→ What you should do
This exercise asks for every line of the material that includes the word "event".

→ Data
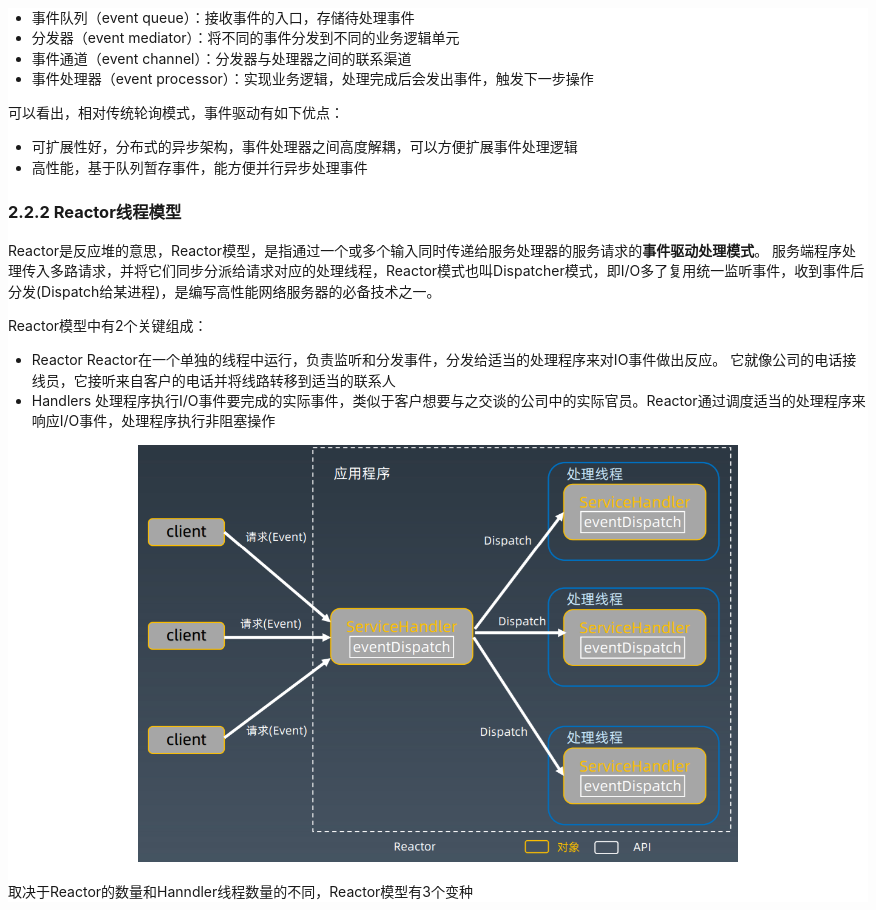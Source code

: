 - 事件队列（event queue）：接收事件的入口，存储待处理事件
- 分发器（event mediator）：将不同的事件分发到不同的业务逻辑单元
- 事件通道（event channel）：分发器与处理器之间的联系渠道
- 事件处理器（event processor）：实现业务逻辑，处理完成后会发出事件，触发下一步操作

可以看出，相对传统轮询模式，事件驱动有如下优点：

- 可扩展性好，分布式的异步架构，事件处理器之间高度解耦，可以方便扩展事件处理逻辑
- 高性能，基于队列暂存事件，能方便并行异步处理事件

### 2.2.2 Reactor线程模型

Reactor是反应堆的意思，Reactor模型，是指通过一个或多个输入同时传递给服务处理器的服务请求的**事件驱动处理模式**。 服务端程序处理传入多路请求，并将它们同步分派给请求对应的处理线程，Reactor模式也叫Dispatcher模式，即I/O多了复用统一监听事件，收到事件后分发(Dispatch给某进程)，是编写高性能网络服务器的必备技术之一。

Reactor模型中有2个关键组成：

- Reactor Reactor在一个单独的线程中运行，负责监听和分发事件，分发给适当的处理程序来对IO事件做出反应。 它就像公司的电话接线员，它接听来自客户的电话并将线路转移到适当的联系人
- Handlers 处理程序执行I/O事件要完成的实际事件，类似于客户想要与之交谈的公司中的实际官员。Reactor通过调度适当的处理程序来响应I/O事件，处理程序执行非阻塞操作

 <div align="center"> <img src="..\images\netty\Reactor模型.png" width="600px"></div>

取决于Reactor的数量和Hanndler线程数量的不同，Reactor模型有3个变种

→ The answer
: - 事件队列（event queue）：接收事件的入口，存储待处理事件
- 分发器（event mediator）：将不同的事件分发到不同的业务逻辑单元
- 事件通道（event channel）：分发器与处理器之间的联系渠道
- 事件处理器（event processor）：实现业务逻辑，处理完成后会发出事件，触发下一步操作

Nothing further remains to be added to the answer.